Tutto questo si traduce in maggiore trasparenza, tracciabilità e controllo. “Bishop non impone una rivoluzione infrastrutturale”, sottolinea Francesca, “ma costruisce un sistema coerente partendo da ciò che già esiste, mettendo ordine nel caos informativo e trasformandolo in un vantaggio competitivo.”

smart factory con bishop

La sfida: dalla raccolta dati all’informazione operativa

Oggi la disponibilità di dati non rappresenta più un problema: le aziende raccolgono continuamente metriche, segnali e indicatori.
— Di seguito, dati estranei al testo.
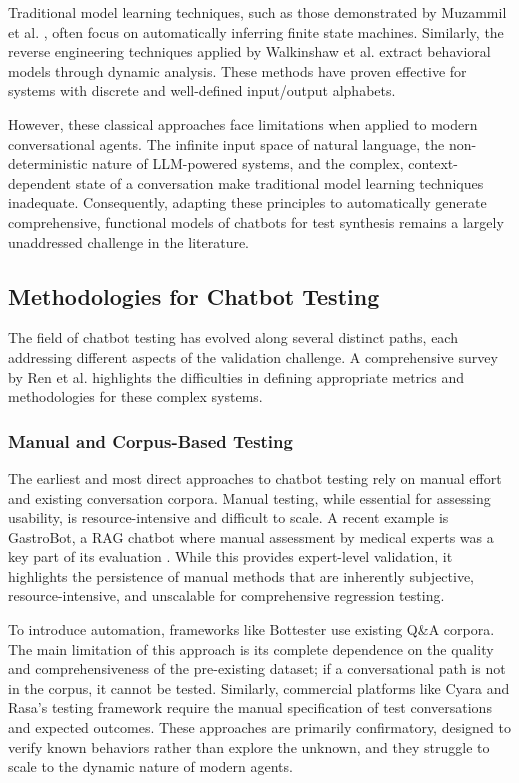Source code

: Traditional model learning techniques,
such as those demonstrated by Muzammil et al. \autocite{shahbazAnalysisTestingBlackbox2014},
often focus on automatically inferring finite state machines.
Similarly, the reverse engineering techniques applied by Walkinshaw et al. \autocite{walkinshawReverseEngineeringSoftwareBehavior2013}
extract behavioral models through dynamic analysis.
These methods have proven effective for systems with discrete and well-defined input/output alphabets.

However, these classical approaches
face limitations when applied to modern conversational agents.
The infinite input space of natural language,
the non-deterministic nature of \ac{LLM}-powered systems,
and the complex, context-dependent state of a conversation
make traditional model learning techniques inadequate.
Consequently,
adapting these principles to automatically generate
comprehensive, functional models of chatbots for test synthesis
remains a largely unaddressed challenge in the literature.

\subsection{Methodologies for Chatbot Testing}

The field of chatbot testing has evolved along several distinct paths,
each addressing different aspects of the validation challenge.
A comprehensive survey by Ren et al. \autocite{renEvaluationTechniquesChatbot2019} highlights the difficulties
in defining appropriate metrics and methodologies for these complex systems.

\subsubsection{Manual and Corpus-Based Testing}

The earliest and most direct approaches to chatbot testing
rely on manual effort and existing conversation corpora.
Manual testing, while essential for assessing usability,
is resource-intensive and difficult to scale.
A recent example is GastroBot,
a \ac{RAG} chatbot where manual assessment by medical experts
was a key part of its evaluation \autocite{zhouGastroBotChineseGastrointestinal2024}.
While this provides expert-level validation,
it highlights the persistence of manual methods
that are inherently subjective, resource-intensive,
and unscalable for comprehensive regression testing.

To introduce automation, frameworks like Bottester
\autocite{vasconcelosBottesterTestingConversational2017}
use existing Q\&A corpora.
The main limitation of this approach
is its complete dependence on
the quality and comprehensiveness of the pre-existing dataset;
if a conversational path is not in the corpus, it cannot be tested.
Similarly, commercial platforms like Cyara \autocite{CyaraBotium}
and Rasa's testing framework \autocite{RasaTest2025}
require the manual specification of test conversations and expected outcomes.
These approaches are primarily confirmatory,
designed to verify known behaviors rather than explore the unknown,
and they struggle to scale to the dynamic nature of modern agents.

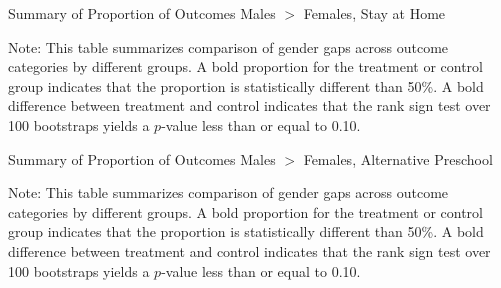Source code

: \begin{table}[H]
\centering
\caption{Summary of Proportion of Outcomes Males $>$ Females, Stay at Home}
\label{tab:proportion-table-home}
\begin{threeparttable}

\begin{tablenotes}
\footnotesize
\item Note: This table summarizes comparison of gender gaps across outcome categories by different groups. A bold proportion for the treatment or control group indicates that the proportion is statistically different than 50\%. A bold difference between treatment and control indicates that the rank sign test over 100 bootstraps yields a $p$-value less than or equal to 0.10. 
\end{tablenotes}
\end{threeparttable}
\end{table}

\begin{table}[H]
\centering
\caption{Summary of Proportion of Outcomes Males $>$ Females, Alternative Preschool}
\label{tab:proportion-table-alt}
\begin{threeparttable}

\begin{tablenotes}
\footnotesize
\item Note: This table summarizes comparison of gender gaps across outcome categories by different groups. A bold proportion for the treatment or control group indicates that the proportion is statistically different than 50\%. A bold difference between treatment and control indicates that the rank sign test over 100 bootstraps yields a $p$-value less than or equal to 0.10. 
\end{tablenotes}
\end{threeparttable}
\end{table}

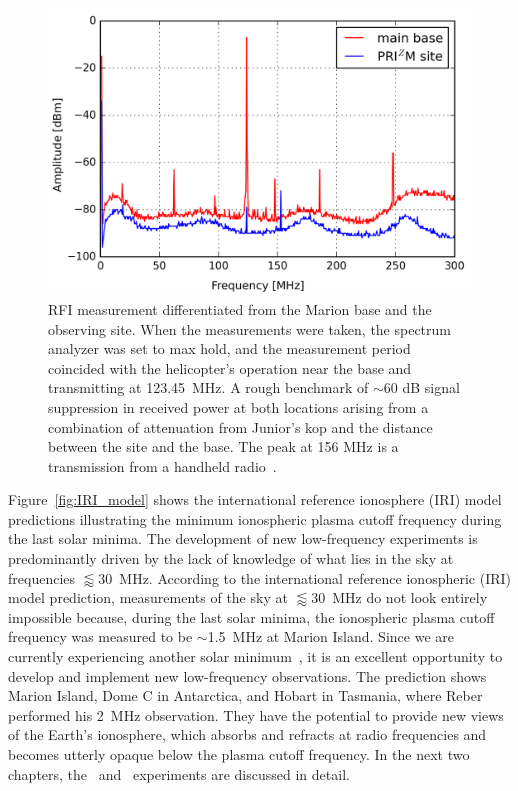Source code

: \begin{figure}
	\centering
	\includegraphics[width=\linewidth]{Figures/rfi}
	\caption{RFI measurement differentiated from the Marion base and the \prizm observing site. When the measurements were taken, the spectrum analyzer was set to max hold, and the measurement period coincided with the helicopter's operation near the base and transmitting at \SI{123.45}{\mega\hertz}. A rough benchmark of $\sim$60 dB signal suppression in received power at both locations arising from a combination of attenuation from Junior's kop and the distance between the \prizm site and the base. The peak at 156 MHz is a transmission from a handheld radio~\citep{2019JAI.....850004P}.}
	\label{fig:rfi}
\end{figure}

Figure~\ref{fig:IRI_model} shows the international reference ionosphere (IRI) model~\citep{ars-16-1-2018} predictions illustrating the minimum ionospheric plasma cutoff frequency during the last solar minima. The development of new low-frequency experiments is predominantly driven by the lack of knowledge of what lies in the sky at frequencies $\lessapprox$\SI{30}{\mega\hertz}.  According to the international reference ionospheric (IRI) model prediction, measurements of the sky at $\lessapprox$\SI{30}{\mega\hertz} do not look entirely impossible because, during the last solar minima, the ionospheric plasma cutoff frequency was measured to be $\sim$\SI{1.5}{\mega\hertz} at Marion Island. Since we are currently experiencing another solar minimum~\citep{2018NatCo...9.5209B}, it is an excellent opportunity to develop and implement new low-frequency observations. The prediction shows Marion Island, Dome C in Antarctica, and Hobart in Tasmania, where Reber performed his \SI{2}{\mega\hertz} observation. They have the potential to provide new views of the Earth's ionosphere, which absorbs and refracts at radio frequencies and becomes utterly opaque below the plasma cutoff frequency. In the next two chapters, the \prizm\ and \albatros\ experiments are discussed in detail.

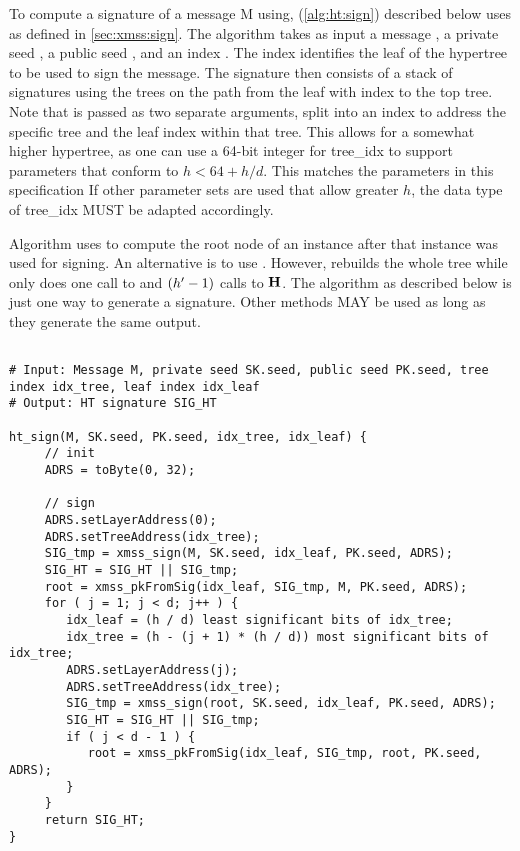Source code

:    To compute a \hyper signature \htsig of a message M using, \htsign
   (\autoref{alg:ht:sign}) described below
   uses \xmsssign as defined in \autoref{sec:xmss:sign}.
   The algorithm \htsign takes as input a message \msg, a private seed \sseed,
   a public seed \pseed, and an index \idx. The index identifies the leaf
   of the hypertree to be used to sign the message. The \hyper signature then
   consists of a stack of \xmss signatures using the \xmss trees on the path
   from the leaf with index \idx  to the top tree. Note that \idx is passed as two
   separate arguments, split into an index to address the specific tree and the
   leaf index within that tree. This allows for a somewhat higher hypertree,
   as one can use a 64-bit integer for tree\_idx to support parameters that
   conform to $h < 64 + h / d$. This matches the parameters in this specification
   If other parameter sets are used that allow greater $h$,
   the data type of tree\_idx MUST be adapted accordingly.

   Algorithm \htsign uses \xmsspkfromsig to compute the root node of an
   \xmss instance after that instance was used for signing. An alternative is
   to use \xmsspkgen. However, \xmsspkgen rebuilds the whole tree while
   \xmsspkfromsig only does one call to \wotspkfromsig and $({h'}-1)$ calls
   to $\mathbf{H}$. The algorithm \htsign as described below is just one way
   to generate a \hyper signature. Other methods MAY be used as long as they
   generate the same output.

\begin{lstlisting}[label=alg:ht:sign, breaklines=true, mathescape, language=pseudoc,
                   caption=\htsign\ -- Generating an \hyper signature]

# Input: Message M, private seed SK.seed, public seed PK.seed, tree index idx_tree, leaf index idx_leaf
# Output: HT signature SIG_HT

ht_sign(M, SK.seed, PK.seed, idx_tree, idx_leaf) {
     // init
     ADRS = toByte(0, 32);

     // sign
     ADRS.setLayerAddress(0);
     ADRS.setTreeAddress(idx_tree);
     SIG_tmp = xmss_sign(M, SK.seed, idx_leaf, PK.seed, ADRS);
     SIG_HT = SIG_HT || SIG_tmp;
     root = xmss_pkFromSig(idx_leaf, SIG_tmp, M, PK.seed, ADRS);
     for ( j = 1; j < d; j++ ) {
        idx_leaf = (h / d) least significant bits of idx_tree;
        idx_tree = (h - (j + 1) * (h / d)) most significant bits of idx_tree;
        ADRS.setLayerAddress(j);
        ADRS.setTreeAddress(idx_tree);
        SIG_tmp = xmss_sign(root, SK.seed, idx_leaf, PK.seed, ADRS);
        SIG_HT = SIG_HT || SIG_tmp;
        if ( j < d - 1 ) {
           root = xmss_pkFromSig(idx_leaf, SIG_tmp, root, PK.seed, ADRS);
        }
     }
     return SIG_HT;
}
\end{lstlisting}

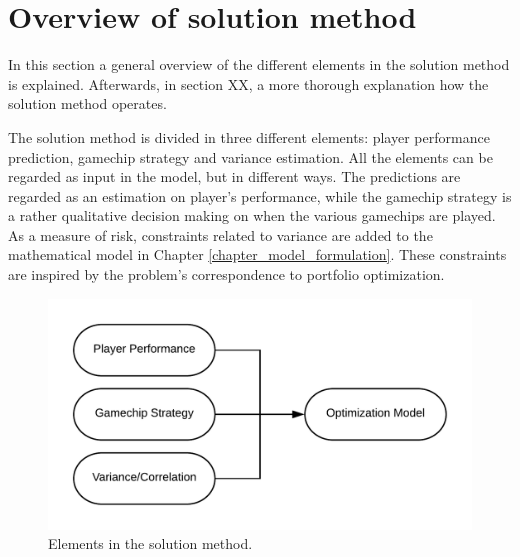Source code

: \section{Overview of solution method}

In this section a general overview of the different elements in the solution method is explained. Afterwards, in section XX, a more thorough explanation how the solution method operates. 

\newpar

The solution method is divided in three different elements: player performance prediction, gamechip strategy and variance estimation. All the elements can be regarded as input in the model, but in different ways. The predictions are regarded as an estimation on player's performance, while the gamechip strategy is a rather qualitative decision making on when the various gamechips are played. As a measure of risk, constraints related to variance are added to the mathematical model in Chapter \ref{chapter_model_formulation}. These constraints are inspired by the problem's correspondence to portfolio optimization. 

\begin{figure}[H]
    \centering
    \includegraphics[scale = 0.65]{fig/chapter_5/Solution_Method.png}
    \caption{Elements in the solution method.}
    \label{fig:solution}
\end{figure}

\newpar

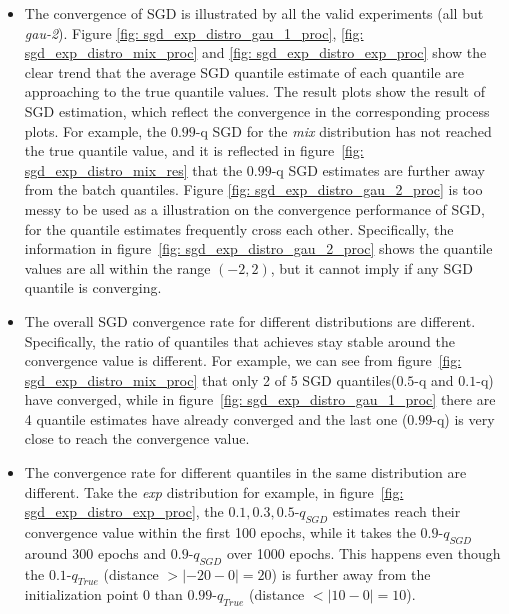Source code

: \begin{itemize}
    \item  The convergence of SGD is illustrated by all the valid experiments (all but \textit{gau-2}). Figure \ref{fig: sgd_exp_distro_gau_1_proc}, \ref{fig: sgd_exp_distro_mix_proc} and \ref{fig: sgd_exp_distro_exp_proc} show the clear trend that the average SGD quantile estimate of each quantile are approaching to the true quantile values. 
    The result plots show the result of SGD estimation, which reflect the convergence in the corresponding process plots. For example, the $0.99$-q SGD for the \textit{mix} distribution has not reached the true quantile value, and it is reflected in figure~\ref{fig: sgd_exp_distro_mix_res} that the $0.99$-q SGD estimates are further away from the batch quantiles.
    Figure \ref{fig: sgd_exp_distro_gau_2_proc} is too messy to be used as a illustration on the convergence performance of SGD, for the quantile estimates frequently cross each other. Specifically, the information in figure~\ref{fig: sgd_exp_distro_gau_2_proc} shows the quantile values are all within the range $(-2, 2)$, but it cannot imply if any SGD quantile is converging.
    
    \item The overall SGD convergence rate for different distributions are different. Specifically, the ratio of quantiles that achieves stay stable around the convergence value is different. For example, we can see from figure~\ref{fig: sgd_exp_distro_mix_proc} that only 2 of 5 SGD quantiles($0.5$-q and $0.1$-q) have converged, while in figure~\ref{fig: sgd_exp_distro_gau_1_proc} there are 4 quantile estimates have already converged and the last one ($0.99$-q) is very close to reach the convergence value.
    
    \item The convergence rate for different quantiles in the same distribution are different. Take the \textit{exp} distribution for example, in figure~\ref{fig: sgd_exp_distro_exp_proc}, the $0.1, 0.3, 0.5$-$q_{SGD}$ estimates reach their convergence value within the first 100 epochs, while it takes the $0.9$-$q_{SGD}$ around 300 epochs and $0.9$-$q_{SGD}$ over 1000 epochs. This happens even though the $0.1$-$q_{True}$ (distance $> |-20-0| = 20$) is further away from the initialization point $0$ than $0.99$-$q_{True}$ (distance $< |10-0| = 10$).
    

\end{itemize}
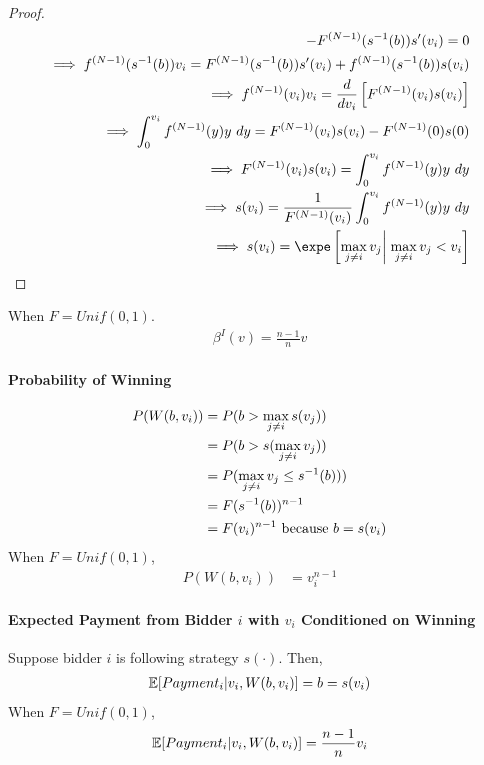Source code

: \documentclass{article}
\begin{document}
\begin{proof}
\begin{align}
			- F^{(N-1)}(s^{-1}(b)) s'(v_i) = 0 \\
			\implies f^{(N-1)}(s^{-1}(b)) v_i = F^{(N-1)}(s^{-1}(b)) s'(v_i) + f^{(N-1)}(s^{-1}(b)) s(v_i) \\
			\implies f^{(N-1)}(v_i) v_i = \frac{d}{dv_i} \left[ F^{(N-1)}(v_i) s(v_i) \right] \\
			\implies \int_{0}^{v_i} f^{(N-1)}(y) y\ dy = F^{(N-1)}(v_i) s(v_i) - F^{(N-1)}(0) s(0) \\
			\implies F^{(N-1)}(v_i) s(v_i) = \int_{0}^{v_i} f^{(N-1)}(y) y\ dy \\
			\implies s(v_i) = \frac{1}{F^{(N-1)}(v_i)} \int_{0}^{v_i} f^{(N-1)}(y) y\ dy \\
			\implies s(v_i) = \expe \left[\max_{j \neq i} v_j \right|\left. \max_{j \neq i} v_j < v_i \right]
		\end{align}
	\end{proof}
	When $F = Unif(0, 1)$.
	\begin{align}
		\beta^I(v) = \frac{n-1}{n} v
	\end{align}
	
	\paragraph{Probability of Winning}
	\begin{align}
		P(W(b, v_i))
		&= P(b > \max_{j \neq i} s(v_j)) \\
		&= P(b > s(\max_{j \neq i} v_j)) \\
		&= P(\max_{j \neq i} v_j \leq s^{-1}(b))) \\
		&= F(s^{-1}(b))^{n-1} \\
		&= F(v_i)^{n-1} \text{{ because }} b = s(v_i)
	\end{align}
	When $F = Unif(0, 1)$,
	\begin{align}
		P(W(b, v_i)) &= v_i^{n-1}
	\end{align} 
	
	\paragraph{Expected Payment from Bidder $i$ with $v_i$ Conditioned on Winning} Suppose bidder $i$ is following strategy $s(\cdot)$. Then,
	\begin{align}
		\mathbb{E}[{Payment_i|v_i, W(b, v_i)}] = b = s(v_i)
	\end{align}
	When $F = Unif(0, 1)$,
	\begin{align}
		\mathbb{E}[{Payment_i|v_i, W(b, v_i)}] = \frac{n-1}{n} v_i
	\end{align}
	
\end{document}
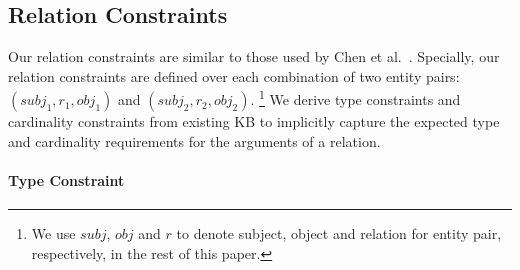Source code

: 

\subsection{Relation Constraints}
\label{sec:constraints}



Our relation constraints are similar to those used by  Chen et al.~.
Specially,
our relation constraints are defined over each combination of two entity pairs:$(subj_1, r_1, obj_1)$ and $(subj_2,  r_2, obj_2)$.
\footnote{We use $subj$, $obj$ and $r$ to denote subject, object and relation for entity pair, respectively, in the rest of this paper.}
We derive type constraints and cardinality constraints from existing KB to implicitly capture the expected type and cardinality requirements for the arguments of a relation.


\paragraph{Type Constraint}


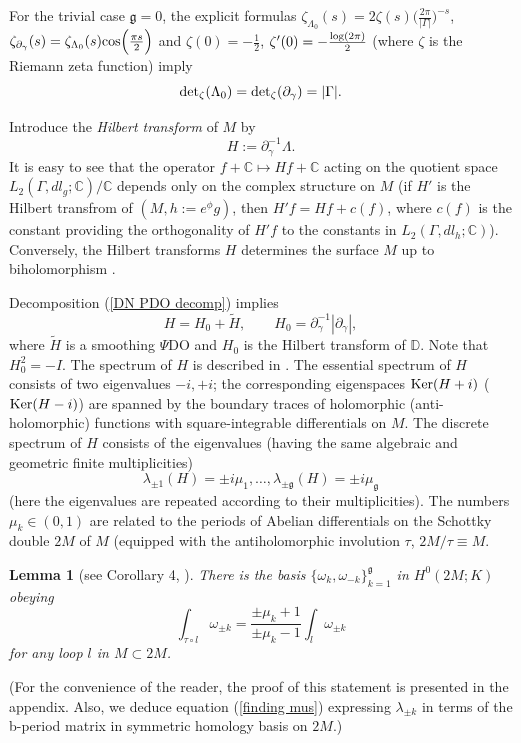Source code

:\documentclass{amsart}
\newtheorem{lemma}[theorem]{Lemma}
\begin{document}
For the trivial case $\mathfrak{g}=0$, the explicit formulas $\zeta_{\Lambda_0}(s)=2\zeta(s)\Big(\frac{2\pi}{|\Gamma|}\Big)^{-s}$, $\zeta_{\partial_\gamma}(s)=\zeta_{\Lambda_0}(s){\rm cos}\Big(\frac{\pi s}{2}\Big)$ and $\zeta(0)=-\frac{1}{2}$, $\zeta'(0)=-\frac{{\rm log}(2\pi)}{2}$ (where $\zeta$ is the Riemann zeta function) imply
\begin{equation}
\label{GG formula disk}
{\rm det}_\zeta(\Lambda_0)={\rm det}_\zeta(\partial_\gamma)=|\Gamma|.
\end{equation}

Introduce the {\it Hilbert transform} of $M$ by
\begin{equation*}
H:=\partial_\gamma^{-1}\Lambda.
\end{equation*}
It is easy to see that the operator $f+\mathbb{C}\mapsto Hf+\mathbb{C}$ acting on the quotient space $L_2(\Gamma,dl_g;\mathbb{C})/\mathbb{C}$ depends only on the complex structure on $M$ (if $H'$ is the Hilbert transfrom of $(M,h:=e^\phi g)$, then $H'f=Hf+c(f)$, where $c(f)$ is the constant providing the orthogonality of $H'f$ to the constants in $L_2(\Gamma,dl_h;\mathbb{C})$). Conversely, the Hilbert transforms $H$ determines the surface $M$ up to biholomorphism \cite{B}. 

Decomposition (\ref{DN PDO decomp}) implies
\begin{equation}
\label{Hilbert PDO decomp}
H=H_0+\tilde{H}, \qquad H_0=\partial_\gamma^{-1}|\partial_\gamma|,
\end{equation}
where $\tilde{H}$ is a smoothing $\Psi$DO and $H_0$ is the Hilbert transform of $\mathbb{D}$. Note that $H_0^2=-I$. The spectrum of $H$ is described in \cite{HilbKor}. The essential spectrum of $H$ consists of two eigenvalues $-i,+i$; the corresponding eigenspaces ${\rm Ker}(H+i)$ (${\rm Ker}(H-i)$) are spanned by the boundary traces of holomorphic (anti-holomorphic) functions with square-integrable differentials on $M$. The discrete spectrum of $H$ consists of the eigenvalues (having the same algebraic and geometric finite multiplicities)
$$\lambda_{\pm 1}(H)=\pm i\mu_1,\dots,\lambda_{\pm\mathfrak{g}}(H)=\pm i\mu_{\mathfrak{g}}$$ 
(here the eigenvalues are repeated according to their multiplicities). The numbers $\mu_k\in (0,1)$ are related to the periods of Abelian differentials on the Schottky double $2M$ of $M$ (equipped with the antiholomorphic involution $\tau$, $2M/\tau\equiv M$. 
\begin{lemma}[see Corollary 4, \cite{znsbKor}] \label{Kolemma} There is the basis $\{\omega_{k},\omega_{-k}\}_{k=1}^{\mathfrak{g}}$ in $H^0(2M;K)$ obeying
$$\int_{\tau\circ l}\omega_{\pm k}=\frac{\pm \mu_k+1}{\pm\mu_k-1}\int_{l}\omega_{\pm k}$$
for any loop $l$ in $M\subset 2M$.
\end{lemma}
(For the convenience of the reader, the proof of this statement is presented in the appendix. Also, we deduce equation (\ref{finding mus}) expressing $\lambda_{\pm k}$ in terms of the b-period matrix in symmetric homology basis on $2M$.)
\end{document}
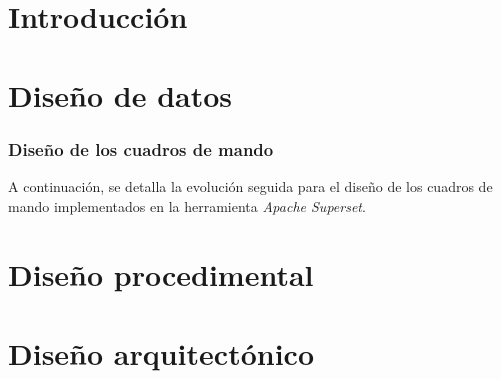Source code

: 
\section{Introducción}

\section{Diseño de datos}

\subsubsection{Diseño de los cuadros de mando}

A continuación, se detalla la evolución seguida para el diseño de los cuadros de mando implementados en la herramienta \textit{Apache Superset}.




\section{Diseño procedimental}

\section{Diseño arquitectónico}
La vera sfida è trasformare questi flussi in informazioni comprensibili, accessibili e utili per supportare le decisioni. È proprio su questo aspetto che Bishop esprime il suo valore più profondo.

“Parliamo spesso di trasformazione digitale, ma se i dati restano chiusi in log difficili da interpretare o in sistemi che non comunicano, non possiamo davvero parlare di trasformazione”, osserva Francesca Solazzi. “Bishop nasce per cambiare questa dinamica: prende il segnale, lo trasforma in dato, e il dato lo rende informazione arricchita del contesto operativo.

Che si tratti di un sensore su una macchina, di un evento in un gestionale o di una transazione rilevata su più sistemi, il compito della piattaforma è dare coerenza e visibilità a ciò che accade, mettendo le persone nelle condizioni di agire con maggiore consapevolezza e velocità. Questo vale non solo per i reparti produttivi, ma anche per la logistica, la manutenzione, la qualità e la gestione operativa quotidiana.

È una visione concreta, centrata sull’uso reale del dato e sulla capacità di abbattere la complessità tecnica per trasformarla in vantaggio strategico. Un tassello importante nella visione complessiva del nostro gruppo, che continua a crescere per offrire alle imprese strumenti adatti ad affrontare la complessità del presente e costruire, con metodo, il proprio futuro digitale.